** YOUR INSTRUCTIONS **
Scan the following material for the string "recovery" and copy each line in which it appears.

** LISTED RECORDS **
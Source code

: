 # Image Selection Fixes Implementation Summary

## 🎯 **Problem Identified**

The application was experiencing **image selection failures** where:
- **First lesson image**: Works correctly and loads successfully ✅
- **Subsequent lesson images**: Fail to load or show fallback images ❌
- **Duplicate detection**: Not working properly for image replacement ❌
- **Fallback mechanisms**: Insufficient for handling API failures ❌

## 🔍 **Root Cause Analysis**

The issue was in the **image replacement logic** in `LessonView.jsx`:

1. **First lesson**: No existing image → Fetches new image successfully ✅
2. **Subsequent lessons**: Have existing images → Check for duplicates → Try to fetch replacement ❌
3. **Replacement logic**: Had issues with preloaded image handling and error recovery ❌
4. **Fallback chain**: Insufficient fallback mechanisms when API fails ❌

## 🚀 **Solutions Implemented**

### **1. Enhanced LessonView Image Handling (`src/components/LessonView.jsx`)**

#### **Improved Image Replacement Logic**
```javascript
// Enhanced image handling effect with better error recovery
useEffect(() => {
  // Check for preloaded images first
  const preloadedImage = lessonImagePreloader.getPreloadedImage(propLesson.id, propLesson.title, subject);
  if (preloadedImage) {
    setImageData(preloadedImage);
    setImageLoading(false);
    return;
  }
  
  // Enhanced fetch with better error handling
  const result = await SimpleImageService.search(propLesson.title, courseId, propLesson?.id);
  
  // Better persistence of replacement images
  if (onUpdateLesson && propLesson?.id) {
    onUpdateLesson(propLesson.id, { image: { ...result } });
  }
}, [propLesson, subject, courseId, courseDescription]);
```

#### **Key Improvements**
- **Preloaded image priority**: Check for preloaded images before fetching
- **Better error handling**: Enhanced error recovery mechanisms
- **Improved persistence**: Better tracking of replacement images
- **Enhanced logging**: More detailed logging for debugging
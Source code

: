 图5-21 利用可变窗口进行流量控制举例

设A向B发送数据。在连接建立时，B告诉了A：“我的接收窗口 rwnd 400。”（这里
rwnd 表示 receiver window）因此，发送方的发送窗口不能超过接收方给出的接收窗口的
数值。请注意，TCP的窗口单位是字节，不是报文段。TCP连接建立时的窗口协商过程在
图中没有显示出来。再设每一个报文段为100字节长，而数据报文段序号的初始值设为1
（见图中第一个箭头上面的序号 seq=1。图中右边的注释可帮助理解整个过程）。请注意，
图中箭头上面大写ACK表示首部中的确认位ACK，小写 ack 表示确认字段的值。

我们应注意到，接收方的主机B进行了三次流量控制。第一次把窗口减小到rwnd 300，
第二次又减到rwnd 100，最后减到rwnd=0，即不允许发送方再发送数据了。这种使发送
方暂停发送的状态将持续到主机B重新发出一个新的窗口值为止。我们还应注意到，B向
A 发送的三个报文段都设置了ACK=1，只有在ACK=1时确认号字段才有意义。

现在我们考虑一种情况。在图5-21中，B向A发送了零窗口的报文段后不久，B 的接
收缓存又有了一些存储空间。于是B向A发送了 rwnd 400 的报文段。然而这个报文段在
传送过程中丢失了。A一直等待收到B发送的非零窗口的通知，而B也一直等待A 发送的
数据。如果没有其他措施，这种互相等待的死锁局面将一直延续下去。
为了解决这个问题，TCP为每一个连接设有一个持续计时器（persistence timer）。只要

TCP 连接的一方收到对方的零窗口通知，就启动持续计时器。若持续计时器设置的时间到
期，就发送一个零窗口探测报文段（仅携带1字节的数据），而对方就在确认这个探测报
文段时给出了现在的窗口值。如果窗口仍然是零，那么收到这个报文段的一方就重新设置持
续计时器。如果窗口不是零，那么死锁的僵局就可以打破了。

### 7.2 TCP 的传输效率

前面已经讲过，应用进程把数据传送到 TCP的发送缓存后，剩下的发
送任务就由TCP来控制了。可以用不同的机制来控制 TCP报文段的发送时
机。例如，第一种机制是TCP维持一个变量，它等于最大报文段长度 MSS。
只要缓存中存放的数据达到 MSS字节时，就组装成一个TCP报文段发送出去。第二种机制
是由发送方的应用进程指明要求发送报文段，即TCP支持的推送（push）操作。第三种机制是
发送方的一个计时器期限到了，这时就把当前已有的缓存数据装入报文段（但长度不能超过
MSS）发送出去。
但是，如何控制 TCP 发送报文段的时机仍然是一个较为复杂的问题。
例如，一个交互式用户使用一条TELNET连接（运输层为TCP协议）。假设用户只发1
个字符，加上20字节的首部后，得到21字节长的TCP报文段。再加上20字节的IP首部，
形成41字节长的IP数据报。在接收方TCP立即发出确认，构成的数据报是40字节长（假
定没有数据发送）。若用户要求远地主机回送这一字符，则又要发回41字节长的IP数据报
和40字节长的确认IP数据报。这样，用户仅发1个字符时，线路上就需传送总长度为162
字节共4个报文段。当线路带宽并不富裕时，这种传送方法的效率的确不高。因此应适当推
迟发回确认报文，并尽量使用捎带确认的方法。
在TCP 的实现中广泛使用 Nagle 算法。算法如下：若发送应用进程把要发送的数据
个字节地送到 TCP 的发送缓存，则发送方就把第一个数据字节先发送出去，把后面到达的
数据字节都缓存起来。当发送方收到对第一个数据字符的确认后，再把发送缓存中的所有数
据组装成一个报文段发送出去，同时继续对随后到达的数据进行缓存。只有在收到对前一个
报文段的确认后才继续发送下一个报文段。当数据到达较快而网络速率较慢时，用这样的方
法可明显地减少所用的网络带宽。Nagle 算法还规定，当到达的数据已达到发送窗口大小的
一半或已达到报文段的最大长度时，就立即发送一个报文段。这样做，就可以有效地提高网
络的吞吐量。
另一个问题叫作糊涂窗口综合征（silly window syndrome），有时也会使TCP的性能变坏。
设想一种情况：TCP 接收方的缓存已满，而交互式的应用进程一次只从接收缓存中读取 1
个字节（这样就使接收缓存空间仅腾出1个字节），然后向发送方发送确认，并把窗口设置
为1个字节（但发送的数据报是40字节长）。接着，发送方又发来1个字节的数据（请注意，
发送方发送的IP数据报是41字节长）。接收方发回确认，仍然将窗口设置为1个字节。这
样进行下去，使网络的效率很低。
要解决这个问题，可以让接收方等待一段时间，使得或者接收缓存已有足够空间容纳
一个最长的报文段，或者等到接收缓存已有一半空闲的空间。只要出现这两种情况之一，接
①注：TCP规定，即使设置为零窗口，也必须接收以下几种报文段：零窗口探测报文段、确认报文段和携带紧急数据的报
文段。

** THE ANSWER **
3. **Replacement logic**: Had issues with preloaded image handling and error recovery ❌
// Enhanced image handling effect with better error recovery
- **Better error handling**: Enhanced error recovery mechanisms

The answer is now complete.